- [WORK REQUEST] Copy out each line of the listing below where the string "scritta" appears.

<<<<

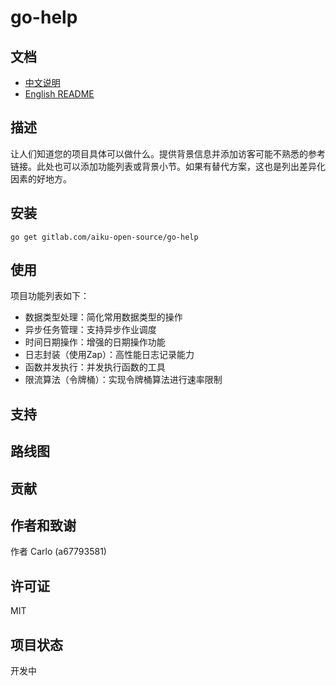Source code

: # go-help

## 文档
- [中文说明](README.md)
- [English README](README-en.md)


## 描述
让人们知道您的项目具体可以做什么。提供背景信息并添加访客可能不熟悉的参考链接。此处也可以添加功能列表或背景小节。如果有替代方案，这也是列出差异化因素的好地方。


## 安装
```
go get gitlab.com/aiku-open-source/go-help
```
## 使用

项目功能列表如下：
- 数据类型处理：简化常用数据类型的操作
- 异步任务管理：支持异步作业调度
- 时间日期操作：增强的日期操作功能
- 日志封装（使用Zap）：高性能日志记录能力
- 函数并发执行：并发执行函数的工具
- 限流算法（令牌桶）：实现令牌桶算法进行速率限制

## 支持


## 路线图


## 贡献

## 作者和致谢
作者 Carlo (a67793581)

## 许可证
MIT

## 项目状态
开发中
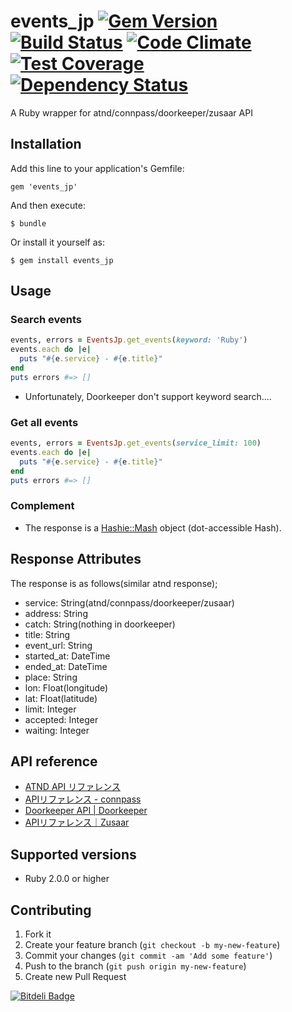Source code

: # events_jp [![Gem Version](https://badge.fury.io/rb/events_jp.svg)](http://badge.fury.io/rb/events_jp) [![Build Status](https://travis-ci.org/morizyun/events_jp.svg)](https://travis-ci.org/morizyun/events_jp) [![Code Climate](https://codeclimate.com/github/morizyun/events_jp/badges/gpa.svg)](https://codeclimate.com/github/morizyun/events_jp) [![Test Coverage](https://codeclimate.com/github/morizyun/events_jp/badges/coverage.svg)](https://codeclimate.com/github/morizyun/events_jp) [![Dependency Status](https://gemnasium.com/morizyun/events_jp.svg)](https://gemnasium.com/morizyun/events_jp) 

A Ruby wrapper for atnd/connpass/doorkeeper/zusaar API

## Installation

Add this line to your application's Gemfile:

    gem 'events_jp'

And then execute:

    $ bundle

Or install it yourself as:

    $ gem install events_jp

## Usage

### Search events

```ruby
events, errors = EventsJp.get_events(keyword: 'Ruby')
events.each do |e|
  puts "#{e.service} - #{e.title}"
end
puts errors #=> []
```

* Unfortunately, Doorkeeper don't support keyword search....

### Get all events

```ruby
events, errors = EventsJp.get_events(service_limit: 100)
events.each do |e|
  puts "#{e.service} - #{e.title}"
end
puts errors #=> []
```

### Complement

* The response is a [Hashie::Mash](https://github.com/intridea/hashie#mash) object (dot-accessible Hash).
    
## Response Attributes
    
The response is as follows(similar atnd response);
    
- service: String(atnd/connpass/doorkeeper/zusaar)
- address: String
- catch: String(nothing in doorkeeper)
- title: String
- event_url: String
- started_at: DateTime
- ended_at: DateTime
- place: String
- lon: Float(longitude)
- lat: Float(latitude)
- limit: Integer
- accepted: Integer
- waiting: Integer

## API reference

- [ATND API リファレンス](http://api.atnd.org/)
- [APIリファレンス - connpass](http://connpass.com/about/api/)
- [Doorkeeper API | Doorkeeper](http://www.doorkeeperhq.com/developer/api)
- [APIリファレンス｜Zusaar](http://www.zusaar.com/doc/api.html)

## Supported versions

- Ruby 2.0.0 or higher

## Contributing

1. Fork it
2. Create your feature branch (`git checkout -b my-new-feature`)
3. Commit your changes (`git commit -am 'Add some feature'`)
4. Push to the branch (`git push origin my-new-feature`)
5. Create new Pull Request

[![Bitdeli Badge](https://d2weczhvl823v0.cloudfront.net/morizyun/events_jp/trend.png)](https://bitdeli.com/free "Bitdeli Badge")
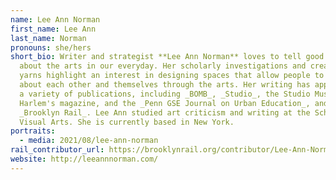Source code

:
 ```yaml
---
name: Lee Ann Norman
first_name: Lee Ann
last_name: Norman
pronouns: she/hers
short_bio: Writer and strategist **Lee Ann Norman** loves to tell good stories
  about the arts in our everyday. Her scholarly investigations and creative
  yarns highlight an interest in designing spaces that allow people to learn
  about each other and themselves through the arts. Her writing has appeared in
  a variety of publications, including _BOMB_, _Studio_, the Studio Museum of
  Harlem's magazine, and the _Penn GSE Journal on Urban Education_, and the
  _Brooklyn Rail_. Lee Ann studied art criticism and writing at the School of
  Visual Arts. She is currently based in New York.
portraits:
  - media: 2021/08/lee-ann-norman
rail_contributor_url: https://brooklynrail.org/contributor/Lee-Ann-Norman
website: http://leeannnorman.com/
---
```

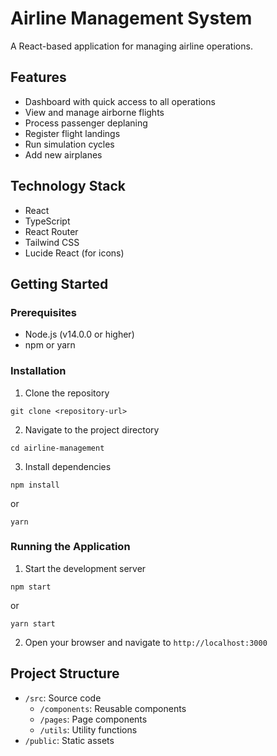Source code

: # Airline Management System

A React-based application for managing airline operations.

## Features

- Dashboard with quick access to all operations
- View and manage airborne flights
- Process passenger deplaning
- Register flight landings
- Run simulation cycles
- Add new airplanes

## Technology Stack

- React
- TypeScript
- React Router
- Tailwind CSS
- Lucide React (for icons)

## Getting Started

### Prerequisites

- Node.js (v14.0.0 or higher)
- npm or yarn

### Installation

1. Clone the repository
```
git clone <repository-url>
```

2. Navigate to the project directory
```
cd airline-management
```

3. Install dependencies
```
npm install
```
or
```
yarn
```

### Running the Application

1. Start the development server
```
npm start
```
or
```
yarn start
```

2. Open your browser and navigate to `http://localhost:3000`

## Project Structure

- `/src`: Source code
  - `/components`: Reusable components
  - `/pages`: Page components
  - `/utils`: Utility functions
- `/public`: Static assets 
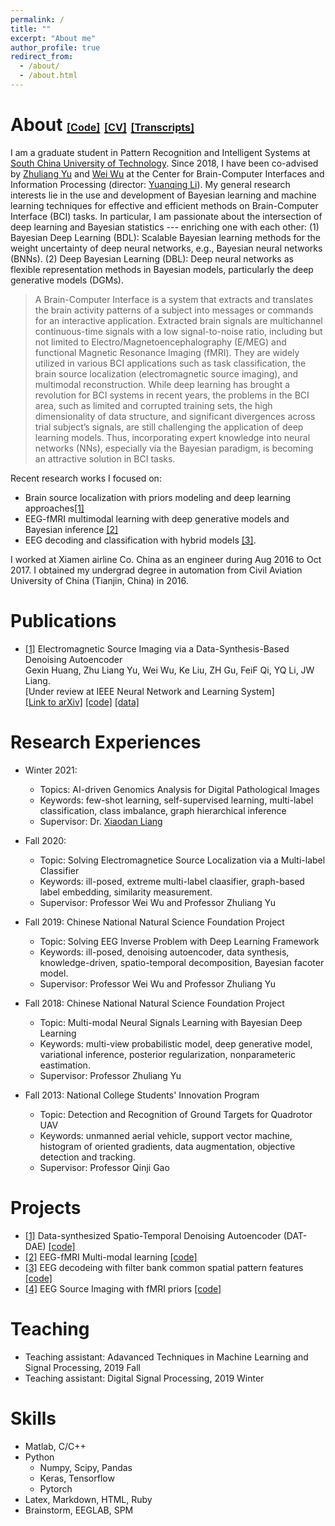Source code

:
 ```yaml
---
permalink: /
title: ""
excerpt: "About me"
author_profile: true
redirect_from: 
  - /about/
  - /about.html
---
```

<!-- https://www.researchgate.net/profile/Wei_Wu54 -->

About  [<font size=3>[Code]</font>](https://github.com/gexinh) [<font size=3>[CV]</font>](files/cv_gexin.pdf) [<font size=3>[Transcripts]</font>](files/transcripts.pdf)  
======
I am a graduate student in Pattern Recognition and Intelligent Systems at [South China University of Technology](https://www.scut.edu.cn/en/main.htm). Since 2018, I have been co-advised by <a href="https://scholar.google.com/citations?user=oAUB9cQAAAAJ&hl=en">Zhuliang Yu</a> and [Wei Wu](https://scholar.google.com/citations?hl=zh-TW&user=HKmFkdwAAAAJ) at the Center for Brain-Computer Interfaces and Information Processing (director: [Yuanqing Li](https://scholar.google.com.sg/citations?user=wN3v1coAAAAJ&hl=en)). My general research interests lie in the use and development of Bayesian learning and machine learning techniques for effective and efficient methods on Brain-Computer Interface (BCI) tasks. In particular, I am passionate about the intersection of deep learning and Bayesian statistics --- enriching one with each other: (1) Bayesian Deep Learning (BDL): Scalable Bayesian learning methods for the weight uncertainty of deep neural networks, e.g., Bayesian neural networks (BNNs). (2) Deep Bayesian Learning (DBL): Deep neural networks as flexible representation methods in Bayesian models, particularly the deep generative models (DGMs). 

<!-- I am broadly interested in developing new methods to incorporate prior knowledge into neural network with a probabilistic perspective. In particular, I am passionate about deep generative models (DGMs), Bayesian Deep learning, and their applications to brain signals.  -->

> A Brain-Computer Interface is a system that extracts and translates the brain activity patterns of a subject into messages or commands for an interactive application. Extracted brain signals are multichannel continuous-time signals with a low signal-to-noise ratio, including but not limited to Electro/Magnetoencephalography (E/MEG) and functional Magnetic Resonance Imaging (fMRI). They are widely utilized in various BCI applications such as task classification, the brain source localization (electromagnetic source imaging), and multimodal reconstruction. While deep learning has brought a revolution for BCI systems in recent years, the problems in the BCI area, such as limited and corrupted training sets, the high dimensionality of data structure, and significant divergences across trial subject’s signals, are still challenging the application of deep learning models. Thus, incorporating expert knowledge into neural networks (NNs), especially via the Bayesian paradigm, is becoming an attractive solution in BCI tasks.

Recent research works I focused on:

* Brain source localization with priors modeling and deep learning approaches[[1]]()
* EEG-fMRI multimodal learning with deep generative models and Bayesian inference <a href="">[2]</a>
* EEG decoding and classification with hybrid models [[3]]().

I worked at Xiamen airline Co. China as an engineer during Aug 2016 to Oct 2017. I obtained my undergrad degree in automation from Civil Aviation University of China (Tianjin, China) in 2016. 
 

Publications
======
 * [[1]]() Electromagnetic Source Imaging via a Data-Synthesis-Based Denoising Autoencoder
    <br>Gexin Huang, Zhu Liang Yu, Wei Wu, Ke Liu, ZH Gu, FeiF Qi, YQ Li, JW Liang.
    <br>[Under review at IEEE Neural Network and Learning System]<br>
    <a href="https://https://arxiv.org/abs/2010.12876">[Link to arXiv]</a>
    <a href="https://github.com/gexinh/ESI-DAE">[code]</a>
    <a href="https://https://neuroimage.usc.edu/brainstorm/DatasetMedianNerveNeuromag">[data]</a>


Research Experiences
======
* Winter 2021:
  * Topics: AI-driven Genomics Analysis for Digital Pathological Images
  * Keywords: few-shot learning, self-supervised learning, multi-label classification, class imbalance, graph hierarchical inference 
  * Supervisor: Dr. [Xiaodan Liang](https://lemondan.github.io/)

* Fall 2020:
  * Topic: Solving Electromagnetice Source Localization via a Multi-label Classifier
  * Keywords: ill-posed, extreme multi-label claasifier, graph-based label embedding, similarity measurement.
  * Supervisor: Professor Wei Wu and  Professor Zhuliang Yu
  
* Fall 2019: Chinese National Natural Science Foundation Project
  * Topic: Solving EEG Inverse Problem with Deep Learning Framework
  * Keywords: ill-posed, denoising autoencoder, data synthesis, knowledge-driven, spatio-temporal decomposition, Bayesian facoter model.
  * Supervisor: Professor Wei Wu and  Professor Zhuliang Yu
  
* Fall 2018: Chinese National Natural Science Foundation Project
  * Topic: Multi-modal Neural Signals Learning with Bayesian Deep Learning
  * Keywords: multi-view probabilistic model, deep generative model, variational inference, posterior regularization, nonparameteric eastimation.  
  * Supervisor: Professor Zhuliang Yu
  
* Fall 2013: National College Students' Innovation Program
  * Topic: Detection and Recognition of Ground Targets for Quadrotor UAV
  * Keywords: unmanned aerial vehicle, support vector machine, histogram of oriented gradients, data augmentation, objective detection and tracking.
  * Supervisor: Professor Qinji Gao

Projects
======
* [[1]]() Data-synthesized Spatio-Temporal Denoising Autoencoder (DAT-DAE) [[code]](https://github.com/gexinh/ESI-DAE)
* [[2]]() EEG-fMRI Multi-modal learning [[code]](https://github.com/gexinh/ML-VAE)
* [[3]]() EEG decodeing with filter bank common spatial pattern features [[code]](https://github.com/gexinh/EEG_decoding)
* [[4]]() EEG Source Imaging with fMRI priors [[code]](https://github.com/gexinh/ESIBFP)  

 <!-- <img src="/images/profile2.jpg" width = "10" height = "10" alt="test" align=center /> -->


Teaching
======
* Teaching assistant: Adavanced Techniques in Machine Learning and Signal Processing, 2019 Fall
* Teaching assistant: Digital Signal Processing, 2019 Winter
  

Skills
======
* Matlab, C/C++
* Python
  * Numpy, Scipy, Pandas
  * Keras, Tensorflow
  * Pytorch
* Latex, Markdown, HTML, Ruby
* Brainstorm, EEGLAB, SPM
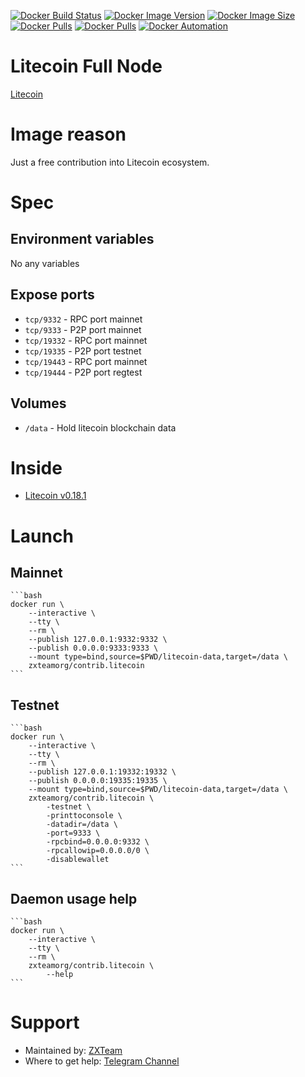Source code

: [![Docker Build Status](https://img.shields.io/docker/cloud/build/zxteamorg/contrib.litecoin?label=Build%20Status)](https://hub.docker.com/r/zxteamorg/contrib.litecoin/builds)
[![Docker Image Version](https://img.shields.io/docker/v/zxteamorg/contrib.litecoin?sort=date&label=Version)](https://hub.docker.com/r/zxteamorg/contrib.litecoin/tags)
[![Docker Image Size](https://img.shields.io/docker/image-size/zxteamorg/contrib.litecoin?label=Image%20Size)](https://hub.docker.com/r/zxteamorg/contrib.litecoin/tags)
[![Docker Pulls](https://img.shields.io/docker/pulls/zxteamorg/contrib.litecoin?label=Pulls)](https://hub.docker.com/r/zxteamorg/contrib.litecoin)
[![Docker Pulls](https://img.shields.io/docker/stars/zxteamorg/contrib.litecoin?label=Docker%20Stars)](https://hub.docker.com/r/zxteamorg/contrib.litecoin)
[![Docker Automation](https://img.shields.io/docker/cloud/automated/zxteamorg/contrib.litecoin?label=Docker%20Automation)](https://hub.docker.com/r/zxteamorg/contrib.litecoin/builds)

# Litecoin Full Node

[Litecoin](https://litecoin.org/)

# Image reason

Just a free contribution into Litecoin ecosystem.

# Spec

## Environment variables

No any variables

## Expose ports

* `tcp/9332` - RPC port mainnet
* `tcp/9333` - P2P port mainnet
* `tcp/19332` - RPC port mainnet
* `tcp/19335` - P2P port testnet
* `tcp/19443` - RPC port mainnet
* `tcp/19444` - P2P port regtest

## Volumes

* `/data` - Hold litecoin blockchain data

# Inside

* [Litecoin v0.18.1](https://github.com/litecoin-project/litecoin/tree/v0.18.1)

# Launch

## Mainnet
    ```bash
    docker run \
        --interactive \
        --tty \
        --rm \
        --publish 127.0.0.1:9332:9332 \
        --publish 0.0.0.0:9333:9333 \
        --mount type=bind,source=$PWD/litecoin-data,target=/data \
        zxteamorg/contrib.litecoin
    ```

## Testnet
    ```bash
    docker run \
        --interactive \
        --tty \
        --rm \
        --publish 127.0.0.1:19332:19332 \
        --publish 0.0.0.0:19335:19335 \
        --mount type=bind,source=$PWD/litecoin-data,target=/data \
        zxteamorg/contrib.litecoin \
            -testnet \
            -printtoconsole \
            -datadir=/data \
            -port=9333 \
            -rpcbind=0.0.0.0:9332 \
            -rpcallowip=0.0.0.0/0 \
            -disablewallet
    ```


## Daemon usage help
    ```bash
    docker run \
        --interactive \
        --tty \
        --rm \
        zxteamorg/contrib.litecoin \
            --help
    ```


# Support

* Maintained by: [ZXTeam](https://zxteam.org)
* Where to get help: [Telegram Channel](https://t.me/zxteamorg)
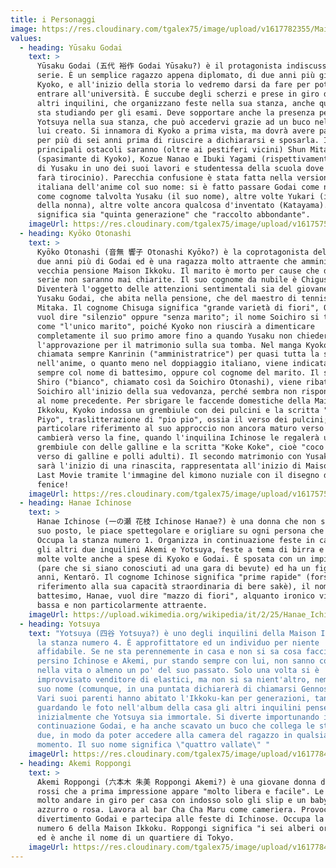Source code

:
 ```yaml
---
title: i Personaggi
image: https://res.cloudinary.com/tgalex75/image/upload/v1617782355/MaisonIkkoku/luoghi/maison-ikkoku_strip.jpg
values:
  - heading: Yūsaku Godai
    text: >
      Yūsaku Godai (五代 裕作 Godai Yūsaku?) è il protagonista indiscusso della
      serie. È un semplice ragazzo appena diplomato, di due anni più giovane di
      Kyoko, e all'inizio della storia lo vedremo darsi da fare per poter
      entrare all'università. È succube degli scherzi e prese in giro degli
      altri inquilini, che organizzano feste nella sua stanza, anche quando lui
      sta studiando per gli esami. Deve sopportare anche la presenza perenne di
      Yotsuya nella sua stanza, che può accedervi grazie ad un buco nel muro da
      lui creato. Si innamora di Kyoko a prima vista, ma dovrà avere pazienza
      per più di sei anni prima di riuscire a dichiararsi e sposarla. I
      principali ostacoli saranno (oltre ai pestiferi vicini) Shun Mitaka
      (spasimante di Kyoko), Kozue Nanao e Ibuki Yagami (rispettivamente collega
      di Yusaku in uno dei suoi lavori e studentessa della scuola dove Yusaku
      farà tirocinio). Parecchia confusione è stata fatta nella versione
      italiana dell'anime col suo nome: si è fatto passare Godai come nome e
      come cognome talvolta Yusaku (il suo nome), altre volte Yukari (il nome
      della nonna), altre volte ancora qualcosa d'inventato (Katayama). Godai
      significa sia "quinta generazione" che "raccolto abbondante". 
    imageUrl: https://res.cloudinary.com/tgalex75/image/upload/v1617575649/MaisonIkkoku/godai/15-yusaku-godai-maison-ikkoku-anime_ka9dzk.jpg
  - heading: Kyōko Otonashi
    text: >
      Kyōko Otonashi (音無 響子 Otonashi Kyōko?) è la coprotagonista della serie. Ha
      due anni più di Godai ed è una ragazza molto attraente che amministra la
      vecchia pensione Maison Ikkoku. Il marito è morto per cause che durante la
      serie non saranno mai chiarite. Il suo cognome da nubile è Chigusa.
      Diventerà l'oggetto delle attenzioni sentimentali sia del giovane studente
      Yusaku Godai, che abita nella pensione, che del maestro di tennis Shun
      Mitaka. Il cognome Chisuga significa "grande varietà di fiori", Otonoshi
      vuol dire "silenzio" oppure "senza marito"; il nome Soichiro si traduce
      come "l'unico marito", poiché Kyoko non riuscirà a dimenticare
      completamente il suo primo amore fino a quando Yusaku non chiederà
      l'approvazione per il matrimonio sulla sua tomba. Nel manga Kyoko viene
      chiamata sempre Kanrinin ("amministratrice") per quasi tutta la storia;
      nell'anime, o quanto meno nel doppiaggio italiano, viene indicata quasi
      sempre col nome di battesimo, oppure col cognome del marito. Il suo cane,
      Shiro ("bianco", chiamato così da Soichiro Otonashi), viene ribattezzato
      Soichiro all'inizio della sua vedovanza, perché sembra non rispondere più
      al nome precedente. Per sbrigare le faccende domestiche della Maison
      Ikkoku, Kyoko indossa un grembiule con dei pulcini e la scritta "Piyo
      Piyo", traslitterazione di "pio pio", ossia il verso dei pulcini; questo
      particolare riferimento al suo approccio non ancora maturo verso la vita
      cambierà verso la fine, quando l'inquilina Ichinose le regalerà un
      grembiule con delle galline e la scritta "Koke Koke", cioè "coco coco" (il
      verso di galline e polli adulti). Il secondo matrimonio con Yusaku Godai
      sarà l'inizio di una rinascita, rappresentata all'inizio di Maison Ikkoku:
      Last Movie tramite l'immagine del kimono nuziale con il disegno di una
      fenice! 
    imageUrl: https://res.cloudinary.com/tgalex75/image/upload/v1617575341/MaisonIkkoku/kyoko/d5f683c37f445733e78c3349ef124512_oszdgz.jpg
  - heading: Hanae Ichinose
    text: >
      Hanae Ichinose (一の瀬 花枝 Ichinose Hanae?) è una donna che non sa stare al
      suo posto, le piace spettegolare e origliare su ogni persona che conosce.
      Occupa la stanza numero 1. Organizza in continuazione feste in casa con
      gli altri due inquilini Akemi e Yotsuya, feste a tema di birra e sake,
      molte volte anche a spese di Kyoko e Godai. È sposata con un impiegato
      (pare che si siano conosciuti ad una gara di bevute) ed ha un figlio di 10
      anni, Kentarō. Il cognome Ichinose significa "prime rapide" (forse in
      riferimento alla sua capacità straordinaria di bere sakè), il nome di
      battesimo, Hanae, vuol dire "mazzo di fiori", alquanto ironico visto che è
      bassa e non particolarmente attraente. 
    imageUrl: https://upload.wikimedia.org/wikipedia/it/2/25/Hanae_Ichinose.jpg
  - heading: Yotsuya
    text: "Yotsuya (四谷 Yotsuya?) è uno degli inquilini della Maison Ikkoku, occupa
      la stanza numero 4. È approfittatore ed un individuo per niente
      affidabile. Se ne sta perennemente in casa e non si sa cosa faccia,
      persino Ichinose e Akemi, pur stando sempre con lui, non sanno cosa faccia
      nella vita o almeno un po' del suo passato. Solo una volta si è
      improvvisato venditore di elastici, ma non si sa nient'altro, nemmeno il
      suo nome (comunque, in una puntata dichiarerà di chiamarsi Gennosuke).
      Vari suoi parenti hanno abitato l'Ikkoku-kan per generazioni, tanto che
      guardando le foto nell'album della casa gli altri inquilini penseranno
      inizialmente che Yotsuya sia immortale. Si diverte importunando in
      continuazione Godai, e ha anche scavato un buco che collega le stanze dei
      due, in modo da poter accedere alla camera del ragazzo in qualsiasi
      momento. Il suo nome significa \"quattro vallate\" "
    imageUrl: https://res.cloudinary.com/tgalex75/image/upload/v1617784033/MaisonIkkoku/altri/yotsuya.jpg
  - heading: Akemi Roppongi
    text: >
      Akemi Roppongi (六本木 朱美 Roppongi Akemi?) è una giovane donna dai capelli
      rossi che a prima impressione appare "molto libera e facile". Le piace
      molto andare in giro per casa con indosso solo gli slip e un baby-doll
      azzurro o rosa. Lavora al bar Cha Cha Maru come cameriera. Provoca per
      divertimento Godai e partecipa alle feste di Ichinose. Occupa la stanza
      numero 6 della Maison Ikkoku. Roppongi significa "i sei alberi originali"
      ed è anche il nome di un quartiere di Tokyo. 
    imageUrl: https://res.cloudinary.com/tgalex75/image/upload/v1617784133/MaisonIkkoku/altri/akemi.jpg
---
```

>>>>

- [RESULT FOR THIS EXERCISE]
      Ikkoku, Kyoko indossa un grembiule con dei pulcini e la scritta "Piyo
      grembiule con delle galline e la scritta "Koke Koke", cioè "coco coco" (il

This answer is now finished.